**Goal of the exercise**
Please copy out the entries below exactly, beginning with the line that contains "- Réconforter: il" and ending with the line that contains "une date de", and include nothing outside that span.

**Provided data**
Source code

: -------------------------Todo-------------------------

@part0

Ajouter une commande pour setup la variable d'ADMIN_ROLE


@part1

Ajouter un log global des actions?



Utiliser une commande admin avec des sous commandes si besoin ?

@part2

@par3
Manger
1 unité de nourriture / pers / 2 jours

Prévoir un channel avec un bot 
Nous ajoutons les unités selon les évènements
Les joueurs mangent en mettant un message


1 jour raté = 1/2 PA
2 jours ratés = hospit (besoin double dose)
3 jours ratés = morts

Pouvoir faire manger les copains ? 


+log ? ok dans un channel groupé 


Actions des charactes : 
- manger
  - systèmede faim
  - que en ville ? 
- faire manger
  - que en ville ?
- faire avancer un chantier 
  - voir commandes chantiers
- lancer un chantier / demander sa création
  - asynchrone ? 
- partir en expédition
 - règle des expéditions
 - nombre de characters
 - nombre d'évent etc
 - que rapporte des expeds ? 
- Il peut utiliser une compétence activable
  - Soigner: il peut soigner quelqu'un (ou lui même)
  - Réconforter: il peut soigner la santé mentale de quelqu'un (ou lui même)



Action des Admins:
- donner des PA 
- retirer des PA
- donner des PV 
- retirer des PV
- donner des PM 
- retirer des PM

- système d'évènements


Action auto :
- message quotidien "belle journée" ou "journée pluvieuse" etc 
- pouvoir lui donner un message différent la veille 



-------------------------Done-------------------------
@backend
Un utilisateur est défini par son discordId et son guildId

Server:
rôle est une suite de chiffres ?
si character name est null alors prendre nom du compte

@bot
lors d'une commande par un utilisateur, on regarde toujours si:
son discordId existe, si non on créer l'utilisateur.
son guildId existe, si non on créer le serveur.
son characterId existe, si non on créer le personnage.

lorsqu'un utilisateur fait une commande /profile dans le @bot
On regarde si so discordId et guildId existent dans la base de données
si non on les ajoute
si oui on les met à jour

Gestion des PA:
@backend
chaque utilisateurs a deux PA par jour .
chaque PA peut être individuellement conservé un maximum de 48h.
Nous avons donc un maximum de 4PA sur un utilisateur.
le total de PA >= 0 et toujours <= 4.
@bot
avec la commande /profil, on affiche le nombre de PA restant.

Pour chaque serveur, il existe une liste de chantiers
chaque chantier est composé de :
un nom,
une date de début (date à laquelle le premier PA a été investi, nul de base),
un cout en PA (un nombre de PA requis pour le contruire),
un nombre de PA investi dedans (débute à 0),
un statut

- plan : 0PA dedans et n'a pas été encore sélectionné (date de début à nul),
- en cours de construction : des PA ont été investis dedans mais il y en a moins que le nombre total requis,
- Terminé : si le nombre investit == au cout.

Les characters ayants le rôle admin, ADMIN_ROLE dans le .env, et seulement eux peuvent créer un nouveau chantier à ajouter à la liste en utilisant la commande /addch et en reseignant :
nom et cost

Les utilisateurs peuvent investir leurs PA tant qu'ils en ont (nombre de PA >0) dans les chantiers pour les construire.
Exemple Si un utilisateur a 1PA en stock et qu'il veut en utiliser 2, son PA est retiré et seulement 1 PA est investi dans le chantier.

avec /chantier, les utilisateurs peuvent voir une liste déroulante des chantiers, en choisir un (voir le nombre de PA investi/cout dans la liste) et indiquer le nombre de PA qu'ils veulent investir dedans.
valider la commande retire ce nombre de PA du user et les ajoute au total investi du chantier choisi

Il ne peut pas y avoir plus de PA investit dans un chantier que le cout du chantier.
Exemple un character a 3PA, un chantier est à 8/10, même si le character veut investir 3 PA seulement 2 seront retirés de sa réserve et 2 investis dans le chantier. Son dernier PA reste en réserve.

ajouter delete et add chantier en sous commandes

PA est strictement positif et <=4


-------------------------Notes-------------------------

**Answer section**
  - Réconforter: il peut soigner la santé mentale de quelqu'un (ou lui même)



Action des Admins:
- donner des PA 
- retirer des PA
- donner des PV 
- retirer des PV
- donner des PM 
- retirer des PM

- système d'évènements


Action auto :
- message quotidien "belle journée" ou "journée pluvieuse" etc 
- pouvoir lui donner un message différent la veille 



-------------------------Done-------------------------
@backend
Un utilisateur est défini par son discordId et son guildId

Server:
rôle est une suite de chiffres ?
si character name est null alors prendre nom du compte

@bot
lors d'une commande par un utilisateur, on regarde toujours si:
son discordId existe, si non on créer l'utilisateur.
son guildId existe, si non on créer le serveur.
son characterId existe, si non on créer le personnage.

lorsqu'un utilisateur fait une commande /profile dans le @bot
On regarde si so discordId et guildId existent dans la base de données
si non on les ajoute
si oui on les met à jour

Gestion des PA:
@backend
chaque utilisateurs a deux PA par jour .
chaque PA peut être individuellement conservé un maximum de 48h.
Nous avons donc un maximum de 4PA sur un utilisateur.
le total de PA >= 0 et toujours <= 4.
@bot
avec la commande /profil, on affiche le nombre de PA restant.

Pour chaque serveur, il existe une liste de chantiers
chaque chantier est composé de :
un nom,
une date de début (date à laquelle le premier PA a été investi, nul de base),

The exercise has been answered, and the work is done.